Essential spectrum

In mathematics, the essential spectrum of a bounded operator (or, more generally, of a densely defined closed linear operator) is a certain subset of its spectrum, defined by a condition of the type that says, roughly speaking, "fails badly to be invertible".

The essential spectrum of self-adjoint operators

In formal terms, let $X$ be a Hilbert space and let $T$ be a self-adjoint operator on $X$ .

Definition

The essential spectrum of $T$ , usually denoted $\sigma _{\mathrm {ess} }(T)$ , is the set of all real numbers $\lambda \in \mathbb {R}$ such that

T-\lambda I_{X}

is not a Fredholm operator, where $I_{X}$ denotes the identity operator on $X$ , so that $I_{X}(x)=x$ , for all $x\in X$ . (An operator is Fredholm if its kernel and cokernel are finite-dimensional.)

The definition of essential spectrum $\sigma _{\mathrm {ess} }(T)$ will remain unchanged if we allow it to consist of all those complex numbers $\lambda \in \mathbb {C}$ (instead of just real numbers) such that the above condition holds.
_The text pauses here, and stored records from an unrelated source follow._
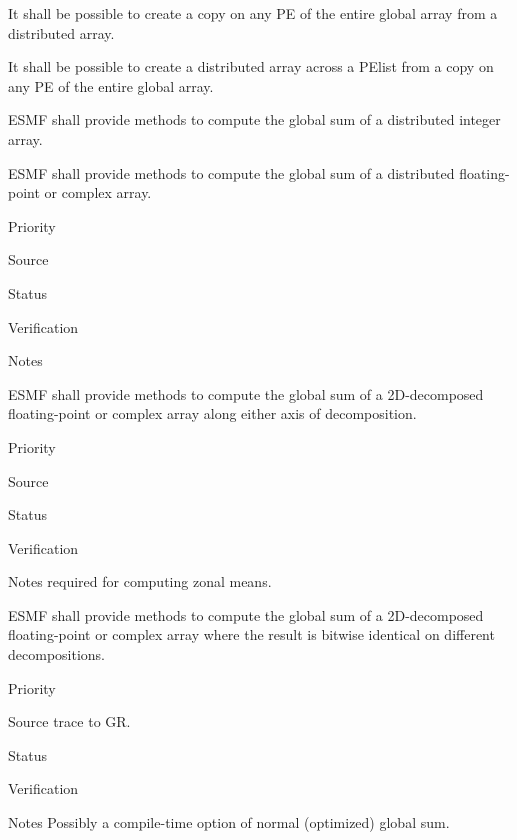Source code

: 
It shall be possible to create a copy on any PE of the entire global
array from a distributed array.


It shall be possible to create a distributed array across a PElist
from a copy on any PE of the entire global array.



ESMF shall provide methods to compute the global sum of a distributed
integer array.


ESMF shall provide methods to compute the global sum of a distributed
floating-point or complex array.

\begin{reqlist}
\item[Priority]
\item[Source]
\item[Status]
\item[Verification]
\item[Notes]
\end{reqlist}


ESMF shall provide methods to compute the global sum of a 2D-decomposed
floating-point or complex array along either axis of decomposition.

\begin{reqlist}
\item[Priority]
\item[Source]
\item[Status]
\item[Verification]
\item[Notes] required for computing zonal means.
\end{reqlist}


ESMF shall provide methods to compute the global sum of a
2D-decomposed floating-point or complex array where the result is bitwise
identical on different decompositions. 

\begin{reqlist}
\item[Priority]
\item[Source] trace to GR.
\item[Status]
\item[Verification]
\item[Notes] Possibly a compile-time option of normal (optimized)
             global sum.
\end{reqlist}

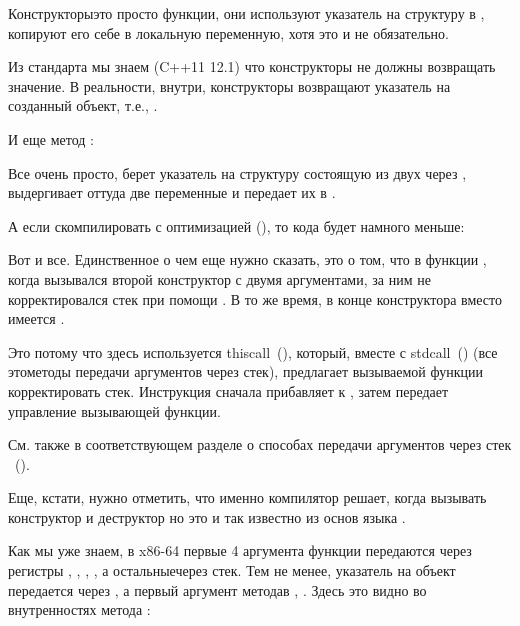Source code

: 

Конструкторы\EMDASH{}это просто функции, они используют указатель на структуру в \ECX, 
копируют его себе в локальную переменную, хотя это и не обязательно.

Из стандарта \Cpp мы знаем (C++11 12.1) 
что конструкторы не должны возвращать значение.
В реальности, внутри, конструкторы возвращают указатель на созданный объект, т.е., \ITthis.

И еще метод :



Все очень просто,  берет указатель на структуру состоящую из двух \Tint через \ECX, 
выдергивает оттуда две переменные и передает их в \printf.

А если скомпилировать с оптимизацией (\Ox), то кода будет намного меньше:



Вот и все. Единственное о чем еще нужно сказать, это о том, что в функции \main, 
когда вызывался второй конструктор с двумя аргументами, за ним не корректировался стек при помощи 
. В то же время, в конце конструктора вместо \RET имеется .

Это потому что здесь используется thiscall~(), который, вместе с stdcall~()
(все это\EMDASH{}методы передачи аргументов через стек), предлагает вызываемой функции корректировать стек. 
Инструкция  сначала прибавляет  к \ESP, затем передает управление вызывающей функции.

См. также в соответствующем разделе о способах передачи аргументов через стек
~().

Еще, кстати, нужно отметить, что именно компилятор решает, когда вызывать конструктор и деструктор\EMDASH{} 
но это и так известно из основ языка \Cpp.

\label{simple_CPP_MSVC_x64}

Как мы уже знаем, в x86-64 первые 4 аргумента функции передаются через регистры \RCX, \RDX, , 
, а остальные\EMDASH{}через стек.
Тем не менее, указатель на объект \ITthis передается через \RCX, а первый аргумент метода\EMDASH{}в \RDX,
\etc{}.
Здесь это видно во внутренностях метода 
:

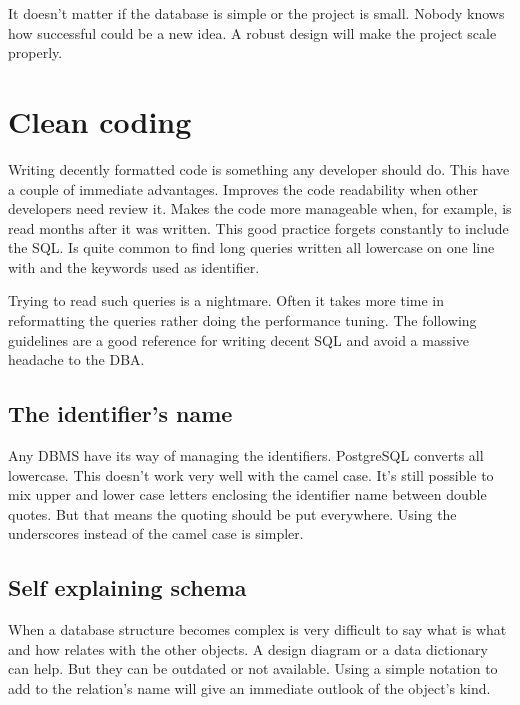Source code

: It doesn't matter if the database is simple or the project is small. Nobody knows how successful could be
a new idea. A robust design will make the project scale properly.

\section{Clean coding}
Writing decently formatted code is something any developer should do. This have a couple of immediate
advantages. Improves the code readability when other developers need review it. Makes the code more
manageable when, for example, is read months after it was written. This good practice forgets constantly
to include the SQL. Is quite common to find long queries written all lowercase on one line with and the
keywords used as identifier.\newline

Trying to read such queries is a nightmare. Often it takes more time in reformatting the queries rather
doing the performance tuning. The following guidelines are a good reference for writing decent SQL and
avoid a massive headache to the DBA.

\subsection{The identifier's name}
Any DBMS have its way of managing the identifiers. PostgreSQL converts all lowercase. This doesn't work very
well with the camel case. It's still possible to mix upper and lower case letters enclosing the identifier
name between double quotes. But that means the quoting should be put everywhere. Using the underscores
instead of the camel case is simpler.

\subsection{Self explaining schema}
When a database structure becomes complex is very difficult to say what is what and how relates with the
other objects. A design diagram or a data dictionary can help. But they can be outdated or not available.
Using a simple notation to add to the relation's name will give an immediate outlook of the object's
kind.\newline


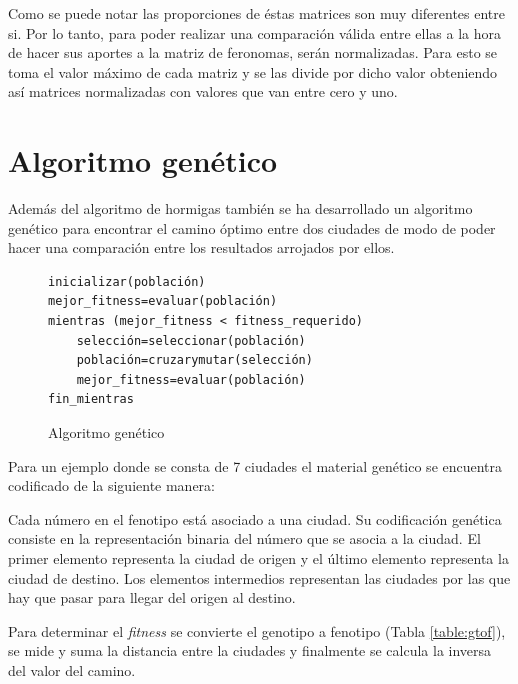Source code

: \documentclass[conference,a4paper,10pt,oneside,final]{tfmpd}
\begin{document}
Como se puede notar las proporciones de éstas matrices son muy diferentes entre si. Por lo tanto, para poder realizar una comparación válida entre ellas a la hora de hacer sus aportes a la matriz de feronomas, serán normalizadas. Para esto se toma el valor máximo de cada matriz y se las divide por dicho valor obteniendo así matrices normalizadas con valores que van entre cero y uno.

\section{Algoritmo genético}

Además del algoritmo de hormigas también se ha desarrollado un algoritmo genético para encontrar el camino óptimo entre dos ciudades de modo de poder hacer una comparación entre los resultados arrojados por ellos.

\begin{figure}[!h]
\begin{lstlisting}[mathescape=true]
inicializar(población)
mejor_fitness=evaluar(población)
mientras (mejor_fitness < fitness_requerido)
	selección=seleccionar(población)
	población=cruzarymutar(selección)
	mejor_fitness=evaluar(población)
fin_mientras
\end{lstlisting}
\caption{Algoritmo genético}
\label{fig:AG}
\end{figure}

Para un ejemplo donde se consta de 7 ciudades el material genético se encuentra codificado de la siguiente manera:

\begin{center}
\end{center}

Cada número en el fenotipo está asociado a una ciudad. Su codificación genética consiste en la representación binaria del número que se asocia a la ciudad. El primer elemento representa la ciudad de origen y el último elemento representa la ciudad de destino. Los elementos intermedios representan las ciudades por las que hay que pasar para llegar del origen al destino.

Para determinar el \textit{fitness} se convierte el genotipo a fenotipo (Tabla \ref{table:gtof}), se mide y suma la distancia entre la ciudades y finalmente se calcula la inversa del valor del camino.
\end{document}
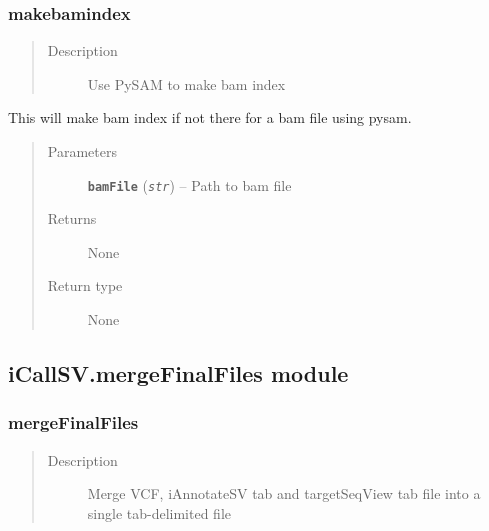 \documentclass[letterpaper,10pt,english]{sphinxmanual}
\begin{document}
\subsubsection{makebamindex}
\label{iCallSV:makebamindex}\begin{quote}\begin{description}
\item[{Description}] \leavevmode
Use PySAM to make bam index

\end{description}\end{quote}

\begin{fulllineitems}
\label{iCallSV:iCallSV.makebamindex.MakeIndex}
This will make bam index if not there for a bam file using pysam.
\begin{quote}\begin{description}
\item[{Parameters}] \leavevmode
\textbf{\texttt{bamFile}} (\emph{\texttt{str}}) -- Path to bam file

\item[{Returns}] \leavevmode
None

\item[{Return type}] \leavevmode
None

\end{description}\end{quote}

\end{fulllineitems}



\subsection{iCallSV.mergeFinalFiles module}
\label{iCallSV:module-iCallSV.mergeFinalFiles}\label{iCallSV:icallsv-mergefinalfiles-module}

\subsubsection{mergeFinalFiles}
\label{iCallSV:mergefinalfiles}\begin{quote}\begin{description}
\item[{Description}] \leavevmode
Merge VCF, iAnnotateSV tab and targetSeqView tab file into a single tab-delimited file

\end{description}\end{quote}
\end{document}

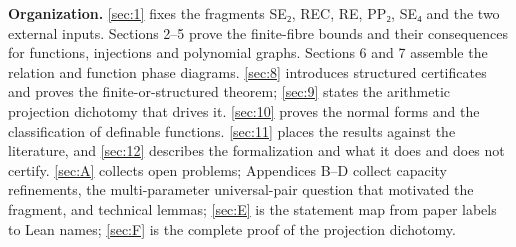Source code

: \textbf{Organization.} \cref{sec:1} fixes the fragments SE₂, REC, RE, PP₂, SE₄ and the two external inputs. Sections 2–5 prove the finite-fibre bounds and their consequences for functions, injections and polynomial graphs. Sections 6 and 7 assemble the relation and function phase diagrams. \cref{sec:8} introduces structured certificates and proves the finite-or-structured theorem; \cref{sec:9} states the arithmetic projection dichotomy that drives it. \cref{sec:10} proves the normal forms and the classification of definable functions. \cref{sec:11} places the results against the literature, and \cref{sec:12} describes the formalization and what it does and does not certify. \cref{sec:A} collects open problems; Appendices B–D collect capacity refinements, the multi-parameter universal-pair question that motivated the fragment, and technical lemmas; \cref{sec:E} is the statement map from paper labels to Lean names; \cref{sec:F} is the complete proof of the projection dichotomy.

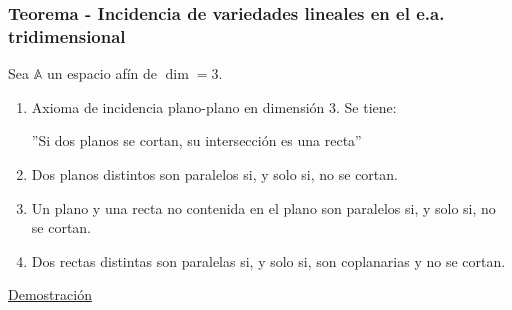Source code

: \documentclass[12pt, a4paper, ones, notitlepage, openany,titlepage]{article}
\newcommand{\demostracion}{\noindent\underline{Demostración}}
\begin{document}
\subsubsection{Teorema - Incidencia de variedades lineales en el e.a. tridimensional}
Sea $\mathbb{A}$ un espacio afín de $\dim = 3$.
\begin{enumerate}[label=(\alph*)]
	\item Axioma de incidencia plano-plano en dimensión $3$. Se tiene:
	\begin{center}
		''Si dos planos se cortan, su intersección es una recta''
	\end{center}
	\item Dos planos distintos son paralelos si, y solo si, no se cortan.
	\item Un plano y una recta no contenida en el plano son paralelos si, y solo si, no se cortan.
	\item Dos rectas distintas son paralelas si, y solo si, son coplanarias y no se cortan.
\end{enumerate}
\demostracion
\end{document}

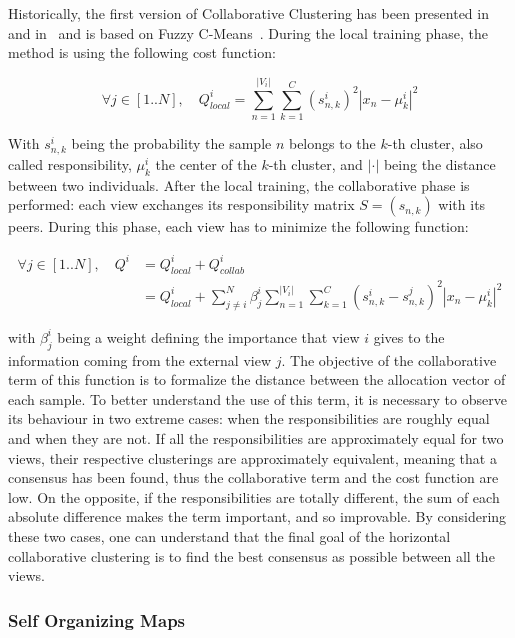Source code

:     Historically, the first version of Collaborative Clustering has been presented in~\cite{grozavu2010topological} and in~\cite{pedrycz2004fuzzy} and is based on Fuzzy C-Means~\cite{bezdek1984fcm}. During the local training phase, the method is using the following cost function:

    \begin{equation}
    \forall j \in [1..N], \quad Q^i_{local} = \sum_{n=1}^{|V_i|}\sum_{k=1}^C{(s_{n,k}^i)}^2|x_n - \mu_k^i|^2
        \label{eq:local_fcm}
    \end{equation}

    With $s_{n,k}^i$ being the probability the sample $n$ belongs to the $k$-th cluster, also called responsibility, $\mu_k^i$ the center of the $k$-th cluster, and $|\cdot|$ being the distance between two individuals. After the local training, the collaborative phase is performed: each view exchanges its responsibility matrix $S = (s_{n,k})$ with its peers. During this phase, each view has to minimize the following function:

    \begin{align}
        \forall j \in [1..N], \quad Q^i &= Q^i_{local} + Q^i_{collab}\\
    &= Q^i_{local} + \sum_{j\neq i}^N \beta^i_j\sum_{n=1}^{|V_i|}\sum_{k=1}^C{(s_{n,k}^i - s_{n,k}^j)}^2|x_n-\mu_k^i|^2
    \end{align}
    
    with $\beta^i_j$ being a weight defining the importance that view $i$ gives to the information coming from the external view $j$. The objective of the collaborative term of this function is to formalize the distance between the allocation vector of each sample. To better understand the use of this term, it is necessary to observe its behaviour in two extreme cases: when the responsibilities are roughly equal and when they are not. If all the responsibilities are approximately equal for two views, their respective clusterings are approximately equivalent, meaning that a consensus has been found, thus the collaborative term and the cost function are low. On the opposite, if the responsibilities are totally different, the sum of each absolute difference makes the term important, and so improvable. By considering these two cases, one can understand that the final goal of the horizontal collaborative clustering is to find the best consensus as possible between all the views.

    \subsubsection{Self Organizing Maps}
\label{sec:survey_som}

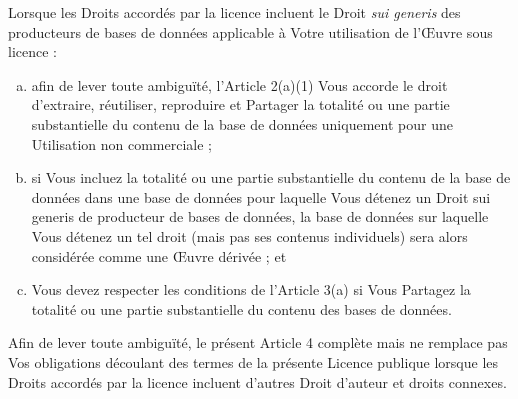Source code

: 
Lorsque les Droits accordés par la licence incluent le Droit \textit{sui generis} des producteurs de bases de données applicable à Votre utilisation de l’Œuvre sous licence :

\begin{enumerate}[a.]
\item afin de lever toute ambiguïté, l’Article 2(a)(1) Vous accorde le droit d’extraire, réutiliser, reproduire et Partager la totalité ou une partie substantielle du contenu de la base de données uniquement pour une Utilisation non commerciale ;
\item si Vous incluez la totalité ou une partie substantielle du contenu de la base de données dans une base de données pour laquelle Vous détenez un Droit sui generis de producteur de bases de données, la base de données sur laquelle Vous détenez un tel droit (mais pas ses contenus individuels) sera alors considérée comme une Œuvre dérivée ; et
\item Vous devez respecter les conditions de l’Article 3(a) si Vous Partagez la totalité ou une partie substantielle du contenu des bases de données.
\end{enumerate}

Afin de lever toute ambiguïté, le présent Article 4 complète mais ne remplace pas Vos obligations découlant des termes de la présente Licence publique lorsque les Droits accordés par la licence incluent d’autres Droit d’auteur et droits connexes. 



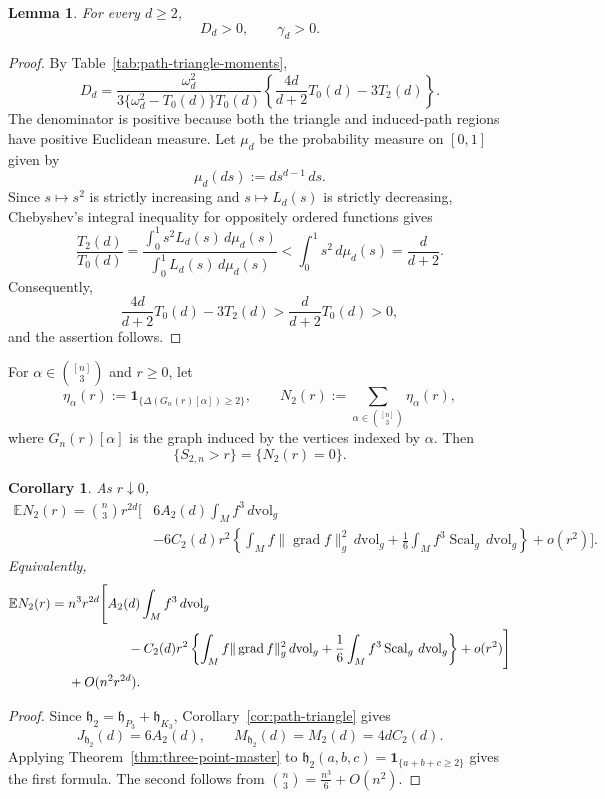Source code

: \documentclass[11pt]{article}
\newtheorem{lemma}[theorem]{Lemma}
\newtheorem{corollary}[theorem]{Corollary}
\theoremstyle{remark}
\newcommand{\Scal}{\operatorname{Scal}}
\newcommand{\grad}{\operatorname{grad}}
\newcommand{\ind}{\mathbf 1}
\newcommand{\E}{\mathbb E}
\numberwithin{equation}{section}
\begin{document}
\begin{lemma}
\label{lem:contrast-nondegeneracy}
For every $d\ge2$,
\[
D_d>0,
\qquad
\gamma_d>0.
\]
\end{lemma}

\begin{proof}
By Table~\ref{tab:path-triangle-moments},
\[
D_d
=\frac{\omega_d^2}{3\{\omega_d^2-T_0(d)\}T_0(d)}
\left\{\frac{4d}{d+2}T_0(d)-3T_2(d)\right\}.
\]
The denominator is positive because both the triangle and induced-path
regions have positive Euclidean measure.  Let $\mu_d$ be the probability
measure on $[0,1]$ given by
\[
\mu_d(ds):=d s^{d-1}\,ds.
\]  Since $s\mapsto s^2$ is
strictly increasing and $s\mapsto L_d(s)$ is strictly decreasing,
Chebyshev's integral inequality for oppositely ordered functions gives
\[
\frac{T_2(d)}{T_0(d)}
=\frac{\int_0^1s^2L_d(s)\,d\mu_d(s)}
       {\int_0^1L_d(s)\,d\mu_d(s)}
<\int_0^1s^2\,d\mu_d(s)
=\frac{d}{d+2}.
\]
Consequently,
\[
\frac{4d}{d+2}T_0(d)-3T_2(d)
>\frac{d}{d+2}T_0(d)>0,
\]
and the assertion follows.
\end{proof}

For $\alpha\in\binom{[n]}{3}$ and $r\ge0$, let
\[
\eta_\alpha(r):=\ind_{\{\Delta(G_n(r)[\alpha])\ge2\}},
\qquad
N_2(r):=\sum_{\alpha\in\binom{[n]}{3}}\eta_\alpha(r),
\]
where $G_n(r)[\alpha]$ is the graph induced by the vertices indexed by
$\alpha$.  Then
\[
\{S_{2,n}>r\}=\{N_2(r)=0\}.
\]


\begin{corollary}
\label{cor:N2-exp}
As $r\downarrow0$,
\[
\begin{aligned}
\E N_2(r)
=\binom{n}{3} r^{2d}\Bigg[&6A_2(d)\int_M f^3\,d\mathrm{vol}_g \\
&-6C_2(d)r^2
\left\{
\int_M f\|\grad f\|_g^2\,d\mathrm{vol}_g
+\frac16\int_M f^3\Scal_g\,d\mathrm{vol}_g
\right\}
+o(r^2)\Bigg].
\end{aligned}
\]
Equivalently,
\[
\begin{aligned}
\E N_2(r)
={}&n^3r^{2d}\Bigg[A_2(d)\int_M f^3\,d\mathrm{vol}_g \\
&\hspace{4.5em}-C_2(d)r^2
\left\{
\int_M f\|\grad f\|_g^2\,d\mathrm{vol}_g
+\frac16\int_M f^3\Scal_g\,d\mathrm{vol}_g
\right\}
+o(r^2)\Bigg]\\
&+O(n^2r^{2d}).
\end{aligned}
\]
\end{corollary}

\begin{proof}
Since
$\mathfrak h_2=\mathfrak h_{P_3}+\mathfrak h_{K_3}$,
Corollary~\ref{cor:path-triangle} gives
\[
J_{\mathfrak h_2}(d)=6A_2(d),
\qquad
M_{\mathfrak h_2}(d)=M_2(d)=4dC_2(d).
\]
Applying Theorem~\ref{thm:three-point-master} to
$\mathfrak h_2(a,b,c)=\ind_{\{a+b+c\ge2\}}$
gives the first formula.  The second follows from
$\binom{n}{3}=\frac{n^3}{6}+O(n^2)$.
\end{proof}
\end{document}
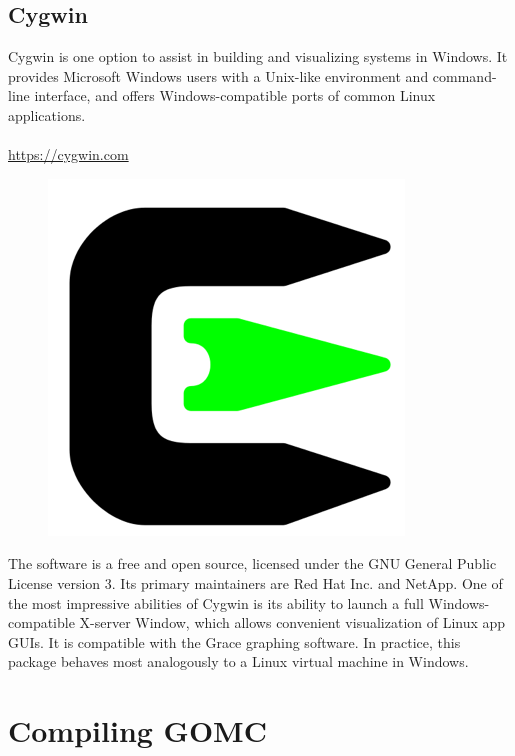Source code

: \subsection{Cygwin}
Cygwin is one option to assist in building and visualizing systems in Windows. It provides Microsoft Windows users with a Unix-like environment and command-line interface, and offers Windows-compatible ports of common Linux applications.\\\\
\url{https://cygwin.com}
\begin{figure}[H]
\centering
\includegraphics[scale=0.6]{images/cygwin}
\end{figure}
The software is a free and open source, licensed under the GNU General Public License version 3. Its primary maintainers are Red Hat Inc. and NetApp. One of the most impressive abilities of Cygwin is its ability to launch a full Windows-compatible X-server Window, which allows convenient visualization of Linux app GUIs. It is compatible with the Grace graphing software. In practice, this package behaves most analogously to a Linux virtual machine in Windows.
\newpage
\section{Compiling GOMC}

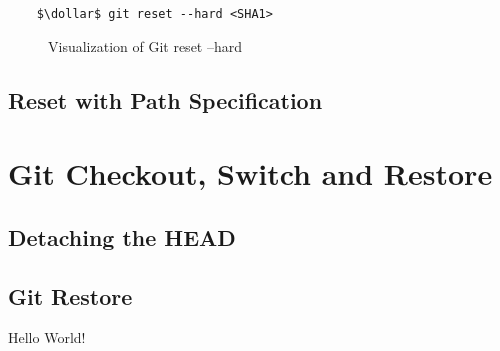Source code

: 
\begin{lstlisting}
	$\dollar$ git reset --hard <SHA1> 
\end{lstlisting} 

\begin{figure}[H]
	\centering
	
	\caption{Visualization of Git reset --hard}
	\label{fig:GitResetHard}
\end{figure}

 


\subsection{Reset with Path Specification}
\label{chapter:2.2.2}

\section{Git Checkout, Switch and Restore}
\label{chapter:2.3}

\subsection{Detaching the HEAD}
\label{chapter:2.3.1}

\subsection{Git Restore}
\label{chapter:2.3.2}

Hello World!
This is due to the fact that the spectrum of self-adjoint consists only of real numbers.

Properties

The essential spectrum is always closed, and it is a subset of the spectrum $\sigma (T)$ . As mentioned above, since $T$ is self-adjoint, the spectrum is contained on the real axis.

The essential spectrum is invariant under compact perturbations. That is, if $K$ is a compact self-adjoint operator on $X$ , then the essential spectra of $T$ and that of $T+K$ coincide, i.e. $\sigma _{\mathrm {ess} }(T)=\sigma _{\mathrm {ess} }(T+K)$ . This explains why it is called the essential spectrum: Weyl (1910) originally defined the essential spectrum of a certain differential operator to be the spectrum independent of boundary conditions.

Weyl's criterion is as follows. First, a number $\lambda$ is in the spectrum $\sigma (T)$ of the operator $T$ if and only if there exists a sequence $\{\psi _{k}\}_{k\in \mathbb {N} }\subseteq X$ in the Hilbert space $X$ such that $\Vert \psi _{k}\Vert =1$ and

\lim _{k\to \infty }\left\|(T-\lambda )\psi _{k}\right\|=0.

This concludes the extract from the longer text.